Start of ENTRIES PROVIDED
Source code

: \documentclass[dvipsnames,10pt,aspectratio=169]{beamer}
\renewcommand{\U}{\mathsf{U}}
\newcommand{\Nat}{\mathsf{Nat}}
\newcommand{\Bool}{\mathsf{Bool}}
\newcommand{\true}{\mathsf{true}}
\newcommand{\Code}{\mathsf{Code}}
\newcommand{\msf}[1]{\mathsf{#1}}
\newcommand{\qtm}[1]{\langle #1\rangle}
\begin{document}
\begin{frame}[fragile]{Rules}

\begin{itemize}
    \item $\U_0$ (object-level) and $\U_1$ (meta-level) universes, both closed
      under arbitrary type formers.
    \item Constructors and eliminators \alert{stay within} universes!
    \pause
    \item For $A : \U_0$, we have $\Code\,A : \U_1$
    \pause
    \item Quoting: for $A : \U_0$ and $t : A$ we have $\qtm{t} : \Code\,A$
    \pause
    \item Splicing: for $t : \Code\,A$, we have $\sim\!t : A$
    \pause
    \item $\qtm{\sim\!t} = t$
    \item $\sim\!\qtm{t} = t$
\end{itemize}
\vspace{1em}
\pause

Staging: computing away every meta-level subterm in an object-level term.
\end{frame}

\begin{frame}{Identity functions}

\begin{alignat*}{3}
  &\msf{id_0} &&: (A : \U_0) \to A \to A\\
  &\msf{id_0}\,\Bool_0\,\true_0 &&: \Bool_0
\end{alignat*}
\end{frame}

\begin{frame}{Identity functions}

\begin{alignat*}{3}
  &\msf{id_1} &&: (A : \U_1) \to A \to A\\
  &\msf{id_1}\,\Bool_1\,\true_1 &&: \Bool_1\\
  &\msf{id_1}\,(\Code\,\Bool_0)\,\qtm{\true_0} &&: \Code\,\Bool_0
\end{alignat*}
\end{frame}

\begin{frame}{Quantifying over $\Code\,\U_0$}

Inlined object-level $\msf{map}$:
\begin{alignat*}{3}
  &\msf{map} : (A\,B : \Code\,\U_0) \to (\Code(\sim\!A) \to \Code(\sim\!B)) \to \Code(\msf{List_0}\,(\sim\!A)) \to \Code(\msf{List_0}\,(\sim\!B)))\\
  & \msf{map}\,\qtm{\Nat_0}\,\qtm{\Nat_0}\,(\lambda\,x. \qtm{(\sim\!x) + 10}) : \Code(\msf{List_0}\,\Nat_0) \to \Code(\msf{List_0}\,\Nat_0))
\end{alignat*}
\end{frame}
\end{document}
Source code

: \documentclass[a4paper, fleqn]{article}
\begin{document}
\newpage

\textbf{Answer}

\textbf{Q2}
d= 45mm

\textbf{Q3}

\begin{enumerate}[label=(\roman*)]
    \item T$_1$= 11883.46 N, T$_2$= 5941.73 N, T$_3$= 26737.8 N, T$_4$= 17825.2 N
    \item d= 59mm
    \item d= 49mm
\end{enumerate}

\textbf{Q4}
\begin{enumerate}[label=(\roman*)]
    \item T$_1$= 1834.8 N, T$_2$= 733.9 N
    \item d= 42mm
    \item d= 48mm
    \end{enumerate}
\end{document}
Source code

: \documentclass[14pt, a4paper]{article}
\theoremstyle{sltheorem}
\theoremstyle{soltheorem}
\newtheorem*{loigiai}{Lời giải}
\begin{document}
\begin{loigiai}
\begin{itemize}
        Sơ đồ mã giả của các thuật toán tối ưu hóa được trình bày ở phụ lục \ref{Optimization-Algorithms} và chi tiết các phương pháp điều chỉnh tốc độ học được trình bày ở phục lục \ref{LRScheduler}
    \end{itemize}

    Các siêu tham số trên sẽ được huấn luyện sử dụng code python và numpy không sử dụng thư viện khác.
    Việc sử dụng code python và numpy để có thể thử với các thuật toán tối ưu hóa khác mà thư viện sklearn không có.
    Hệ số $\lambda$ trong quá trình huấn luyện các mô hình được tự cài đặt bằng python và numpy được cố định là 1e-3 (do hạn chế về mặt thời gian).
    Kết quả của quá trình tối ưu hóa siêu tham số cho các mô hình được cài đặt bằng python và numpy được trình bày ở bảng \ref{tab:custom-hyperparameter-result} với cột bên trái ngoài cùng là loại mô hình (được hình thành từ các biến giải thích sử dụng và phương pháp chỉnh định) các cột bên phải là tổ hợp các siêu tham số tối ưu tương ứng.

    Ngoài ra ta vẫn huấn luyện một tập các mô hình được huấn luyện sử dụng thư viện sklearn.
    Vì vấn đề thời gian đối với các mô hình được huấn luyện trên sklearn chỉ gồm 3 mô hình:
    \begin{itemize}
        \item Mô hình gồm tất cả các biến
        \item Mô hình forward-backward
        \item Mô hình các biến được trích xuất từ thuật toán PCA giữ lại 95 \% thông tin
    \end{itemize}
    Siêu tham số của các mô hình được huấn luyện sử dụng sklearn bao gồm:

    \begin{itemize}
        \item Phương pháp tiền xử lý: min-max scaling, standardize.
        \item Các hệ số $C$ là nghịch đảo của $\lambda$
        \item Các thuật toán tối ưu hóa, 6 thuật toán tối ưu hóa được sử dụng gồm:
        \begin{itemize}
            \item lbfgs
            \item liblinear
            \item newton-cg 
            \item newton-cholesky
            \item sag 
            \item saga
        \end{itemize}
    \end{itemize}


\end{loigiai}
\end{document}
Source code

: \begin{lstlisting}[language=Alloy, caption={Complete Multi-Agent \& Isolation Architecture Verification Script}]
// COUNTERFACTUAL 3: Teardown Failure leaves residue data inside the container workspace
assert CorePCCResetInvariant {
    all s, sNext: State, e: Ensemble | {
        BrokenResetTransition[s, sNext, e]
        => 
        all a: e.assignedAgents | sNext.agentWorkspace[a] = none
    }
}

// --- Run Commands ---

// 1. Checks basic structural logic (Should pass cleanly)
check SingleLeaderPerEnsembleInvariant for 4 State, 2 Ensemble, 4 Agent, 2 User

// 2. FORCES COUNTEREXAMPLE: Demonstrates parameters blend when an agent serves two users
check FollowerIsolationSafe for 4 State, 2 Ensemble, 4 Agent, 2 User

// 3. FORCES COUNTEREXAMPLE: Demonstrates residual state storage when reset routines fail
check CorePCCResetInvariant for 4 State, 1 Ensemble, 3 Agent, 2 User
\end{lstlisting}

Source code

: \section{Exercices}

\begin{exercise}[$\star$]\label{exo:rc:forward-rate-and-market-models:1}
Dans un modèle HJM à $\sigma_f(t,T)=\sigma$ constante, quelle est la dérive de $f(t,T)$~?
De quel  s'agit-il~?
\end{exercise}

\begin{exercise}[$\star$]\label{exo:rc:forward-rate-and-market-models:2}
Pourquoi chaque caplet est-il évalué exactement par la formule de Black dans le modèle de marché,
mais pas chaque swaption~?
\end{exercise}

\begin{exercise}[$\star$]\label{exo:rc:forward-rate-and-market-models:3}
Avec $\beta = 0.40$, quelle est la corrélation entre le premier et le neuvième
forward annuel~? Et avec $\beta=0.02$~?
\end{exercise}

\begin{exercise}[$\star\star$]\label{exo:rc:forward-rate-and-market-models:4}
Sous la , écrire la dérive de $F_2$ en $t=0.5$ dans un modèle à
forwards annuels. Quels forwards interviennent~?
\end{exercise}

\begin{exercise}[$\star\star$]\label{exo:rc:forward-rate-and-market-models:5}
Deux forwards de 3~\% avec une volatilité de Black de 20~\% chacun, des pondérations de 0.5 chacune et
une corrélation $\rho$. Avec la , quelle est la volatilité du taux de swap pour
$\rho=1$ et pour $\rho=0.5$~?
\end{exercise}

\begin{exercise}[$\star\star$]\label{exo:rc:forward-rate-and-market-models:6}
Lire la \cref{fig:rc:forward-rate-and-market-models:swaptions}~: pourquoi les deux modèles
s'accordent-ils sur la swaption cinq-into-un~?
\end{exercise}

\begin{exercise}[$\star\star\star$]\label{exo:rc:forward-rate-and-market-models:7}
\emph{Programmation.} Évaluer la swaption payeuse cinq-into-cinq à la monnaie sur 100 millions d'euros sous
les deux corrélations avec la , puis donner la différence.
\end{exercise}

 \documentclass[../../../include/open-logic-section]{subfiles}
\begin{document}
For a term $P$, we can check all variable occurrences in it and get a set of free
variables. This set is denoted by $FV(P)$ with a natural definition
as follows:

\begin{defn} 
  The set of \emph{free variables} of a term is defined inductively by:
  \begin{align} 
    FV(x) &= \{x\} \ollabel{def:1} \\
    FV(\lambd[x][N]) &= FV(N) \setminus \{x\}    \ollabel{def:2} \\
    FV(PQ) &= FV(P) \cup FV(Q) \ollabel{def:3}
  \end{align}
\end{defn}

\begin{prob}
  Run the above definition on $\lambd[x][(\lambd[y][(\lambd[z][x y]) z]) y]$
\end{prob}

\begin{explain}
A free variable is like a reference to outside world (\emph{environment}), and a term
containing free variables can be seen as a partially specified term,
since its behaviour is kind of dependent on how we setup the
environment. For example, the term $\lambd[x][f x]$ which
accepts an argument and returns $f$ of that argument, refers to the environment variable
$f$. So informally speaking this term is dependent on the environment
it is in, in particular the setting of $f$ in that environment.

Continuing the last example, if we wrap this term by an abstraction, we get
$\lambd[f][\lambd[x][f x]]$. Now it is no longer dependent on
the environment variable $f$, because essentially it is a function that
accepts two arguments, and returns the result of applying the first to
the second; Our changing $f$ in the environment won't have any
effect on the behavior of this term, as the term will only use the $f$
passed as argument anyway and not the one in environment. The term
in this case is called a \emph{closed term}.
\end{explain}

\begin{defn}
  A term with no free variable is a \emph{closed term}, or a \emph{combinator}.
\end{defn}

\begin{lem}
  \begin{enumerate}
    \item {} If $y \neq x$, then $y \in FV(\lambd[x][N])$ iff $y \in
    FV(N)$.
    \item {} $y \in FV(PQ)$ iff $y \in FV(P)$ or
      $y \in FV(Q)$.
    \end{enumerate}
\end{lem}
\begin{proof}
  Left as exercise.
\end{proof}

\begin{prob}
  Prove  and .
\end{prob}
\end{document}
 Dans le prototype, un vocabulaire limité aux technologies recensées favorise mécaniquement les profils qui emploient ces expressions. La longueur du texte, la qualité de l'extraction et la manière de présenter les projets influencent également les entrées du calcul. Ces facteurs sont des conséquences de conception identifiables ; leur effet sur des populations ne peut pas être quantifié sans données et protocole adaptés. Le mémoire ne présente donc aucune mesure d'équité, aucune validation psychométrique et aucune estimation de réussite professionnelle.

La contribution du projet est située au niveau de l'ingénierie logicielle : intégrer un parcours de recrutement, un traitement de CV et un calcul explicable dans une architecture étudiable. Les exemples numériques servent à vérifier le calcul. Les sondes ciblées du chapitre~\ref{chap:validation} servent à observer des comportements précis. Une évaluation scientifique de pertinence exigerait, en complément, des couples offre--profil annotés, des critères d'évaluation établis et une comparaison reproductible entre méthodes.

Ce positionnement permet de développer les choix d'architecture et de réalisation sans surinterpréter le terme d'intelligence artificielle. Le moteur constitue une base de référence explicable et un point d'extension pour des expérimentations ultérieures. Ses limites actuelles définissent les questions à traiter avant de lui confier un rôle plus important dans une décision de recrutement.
End of ENTRIES PROVIDED
Give again, exactly as written, every line from the first one above through the line that has "have $\Code\,A : \U_1$" in it.

Source code

: \documentclass[dvipsnames,10pt,aspectratio=169]{beamer}
\renewcommand{\U}{\mathsf{U}}
\newcommand{\Nat}{\mathsf{Nat}}
\newcommand{\Bool}{\mathsf{Bool}}
\newcommand{\true}{\mathsf{true}}
\newcommand{\Code}{\mathsf{Code}}
\newcommand{\msf}[1]{\mathsf{#1}}
\newcommand{\qtm}[1]{\langle #1\rangle}
\begin{document}
\begin{frame}[fragile]{Rules}

\begin{itemize}
    \item $\U_0$ (object-level) and $\U_1$ (meta-level) universes, both closed
      under arbitrary type formers.
    \item Constructors and eliminators \alert{stay within} universes!
    \pause
    \item For $A : \U_0$, we have $\Code\,A : \U_1$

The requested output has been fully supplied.